Non c’è niente di meglio che una bella sessione di installazione di Windows per farti immediatamente riconciliare con OS X, i suoi bug occasionali e le sue idiosincrasie.
Qualche giorno fa mia figlia ha annunciato a colazione che il giorno dopo avrebbe dovuto portare all’università (primo anno) un PC portatile per iniziare un corso introduttivo all’uso del computer.
I Mac erano rigorosamente proibiti, perché il professore doveva parlare di BIOS e di Word.

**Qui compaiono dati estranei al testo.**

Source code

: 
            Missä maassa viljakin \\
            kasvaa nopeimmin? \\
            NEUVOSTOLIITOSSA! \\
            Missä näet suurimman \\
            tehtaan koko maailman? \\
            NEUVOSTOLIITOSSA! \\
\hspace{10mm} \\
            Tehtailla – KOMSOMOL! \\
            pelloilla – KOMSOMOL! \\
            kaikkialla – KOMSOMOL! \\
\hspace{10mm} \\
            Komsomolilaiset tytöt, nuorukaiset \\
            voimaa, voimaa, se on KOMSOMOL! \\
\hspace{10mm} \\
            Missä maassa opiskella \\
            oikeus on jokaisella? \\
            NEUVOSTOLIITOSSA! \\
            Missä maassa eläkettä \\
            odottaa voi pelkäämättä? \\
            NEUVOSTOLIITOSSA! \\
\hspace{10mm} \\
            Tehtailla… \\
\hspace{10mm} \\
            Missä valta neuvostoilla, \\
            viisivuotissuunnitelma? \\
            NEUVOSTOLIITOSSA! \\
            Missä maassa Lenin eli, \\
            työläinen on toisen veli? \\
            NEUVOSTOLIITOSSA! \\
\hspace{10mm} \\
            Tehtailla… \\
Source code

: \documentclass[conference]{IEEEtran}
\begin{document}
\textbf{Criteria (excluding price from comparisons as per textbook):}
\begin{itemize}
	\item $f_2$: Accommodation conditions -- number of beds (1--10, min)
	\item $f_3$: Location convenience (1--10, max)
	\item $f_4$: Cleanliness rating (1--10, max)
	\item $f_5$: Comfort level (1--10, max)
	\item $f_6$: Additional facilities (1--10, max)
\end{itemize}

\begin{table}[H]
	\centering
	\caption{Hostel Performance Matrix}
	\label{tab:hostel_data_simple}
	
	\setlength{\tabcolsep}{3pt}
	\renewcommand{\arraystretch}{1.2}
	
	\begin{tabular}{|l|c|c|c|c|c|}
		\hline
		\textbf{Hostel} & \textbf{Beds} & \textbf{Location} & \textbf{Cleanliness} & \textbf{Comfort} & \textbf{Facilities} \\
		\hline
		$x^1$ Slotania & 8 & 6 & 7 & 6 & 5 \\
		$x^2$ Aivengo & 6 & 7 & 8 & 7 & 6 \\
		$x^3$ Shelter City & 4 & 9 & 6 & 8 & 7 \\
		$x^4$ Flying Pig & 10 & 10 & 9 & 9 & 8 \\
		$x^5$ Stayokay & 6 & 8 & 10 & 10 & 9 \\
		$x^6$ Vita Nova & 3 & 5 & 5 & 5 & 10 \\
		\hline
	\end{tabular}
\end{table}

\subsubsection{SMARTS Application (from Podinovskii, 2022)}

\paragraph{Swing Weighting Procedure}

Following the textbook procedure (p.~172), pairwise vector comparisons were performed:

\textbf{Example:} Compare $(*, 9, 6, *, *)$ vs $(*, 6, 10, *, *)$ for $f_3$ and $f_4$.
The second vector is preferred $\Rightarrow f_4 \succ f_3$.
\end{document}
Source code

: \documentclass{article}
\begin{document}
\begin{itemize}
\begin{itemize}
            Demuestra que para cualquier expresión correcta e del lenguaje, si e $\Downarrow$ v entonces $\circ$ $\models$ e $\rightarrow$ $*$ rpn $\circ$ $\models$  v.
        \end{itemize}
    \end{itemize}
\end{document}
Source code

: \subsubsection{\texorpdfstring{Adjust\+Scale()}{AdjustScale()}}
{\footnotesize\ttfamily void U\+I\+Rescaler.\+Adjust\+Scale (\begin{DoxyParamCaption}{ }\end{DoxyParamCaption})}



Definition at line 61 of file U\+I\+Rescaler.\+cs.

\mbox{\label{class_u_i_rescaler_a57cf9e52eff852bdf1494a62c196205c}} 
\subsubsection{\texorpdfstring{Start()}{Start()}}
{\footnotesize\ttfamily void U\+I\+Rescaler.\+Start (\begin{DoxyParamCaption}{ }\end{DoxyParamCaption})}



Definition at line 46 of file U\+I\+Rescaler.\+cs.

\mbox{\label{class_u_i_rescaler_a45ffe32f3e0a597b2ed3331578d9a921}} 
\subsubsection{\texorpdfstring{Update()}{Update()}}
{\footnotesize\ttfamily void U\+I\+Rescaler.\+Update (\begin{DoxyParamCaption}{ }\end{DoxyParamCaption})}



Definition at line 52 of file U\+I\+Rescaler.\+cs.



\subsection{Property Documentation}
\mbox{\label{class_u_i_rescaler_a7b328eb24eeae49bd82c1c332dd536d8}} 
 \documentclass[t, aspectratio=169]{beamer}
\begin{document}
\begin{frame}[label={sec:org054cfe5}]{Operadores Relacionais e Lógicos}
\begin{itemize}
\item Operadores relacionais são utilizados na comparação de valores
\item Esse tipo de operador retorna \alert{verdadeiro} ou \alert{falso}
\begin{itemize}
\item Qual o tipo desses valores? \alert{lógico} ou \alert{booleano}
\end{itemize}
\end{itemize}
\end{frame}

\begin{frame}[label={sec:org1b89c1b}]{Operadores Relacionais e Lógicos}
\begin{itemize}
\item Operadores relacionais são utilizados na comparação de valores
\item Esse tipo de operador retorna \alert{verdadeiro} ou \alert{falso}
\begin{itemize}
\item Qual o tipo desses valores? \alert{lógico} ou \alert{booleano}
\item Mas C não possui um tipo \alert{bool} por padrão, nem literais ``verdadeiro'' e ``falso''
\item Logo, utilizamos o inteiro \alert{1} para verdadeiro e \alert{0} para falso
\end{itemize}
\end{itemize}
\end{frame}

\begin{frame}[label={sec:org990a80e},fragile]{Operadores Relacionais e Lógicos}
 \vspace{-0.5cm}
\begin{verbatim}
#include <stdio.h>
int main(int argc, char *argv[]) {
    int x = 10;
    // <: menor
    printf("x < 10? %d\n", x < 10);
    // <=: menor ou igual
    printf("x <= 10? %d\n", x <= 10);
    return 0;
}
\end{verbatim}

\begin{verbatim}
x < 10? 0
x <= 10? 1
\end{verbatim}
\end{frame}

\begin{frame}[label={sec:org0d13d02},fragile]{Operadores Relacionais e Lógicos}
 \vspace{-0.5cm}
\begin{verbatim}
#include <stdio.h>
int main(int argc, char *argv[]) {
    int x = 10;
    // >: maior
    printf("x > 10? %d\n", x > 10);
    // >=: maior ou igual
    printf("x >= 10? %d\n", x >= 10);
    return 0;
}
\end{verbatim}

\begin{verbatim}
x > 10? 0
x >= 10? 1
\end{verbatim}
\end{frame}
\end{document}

Il legame fra il BIOS e Word mi sembrava piuttosto labile. Ma invece di addentrarmi in questo territorio scivoloso, ho fatto notare che Word gira sotto OS X esattamente come sotto Windows (la compatibilità dei file è un’altra cosa). Non fosse altro perché l’ultima versione per OS X è in grado di mostrare sia l’odioso Ribbon che il normale menu, una possibilità che gli utenti di Windows sognano ogni giorno, a meno di non installare UBitMenu, una di quelle utility di cui sotto Windows non si può fare a meno.1
Inoltre, ormai nemmeno i PC usano più il BIOS, quindi a rigore anche la maggior parte dei suoi compagni di corso non avrebbe potuto usare il proprio portatile per esercitarsi a configurare il BIOS.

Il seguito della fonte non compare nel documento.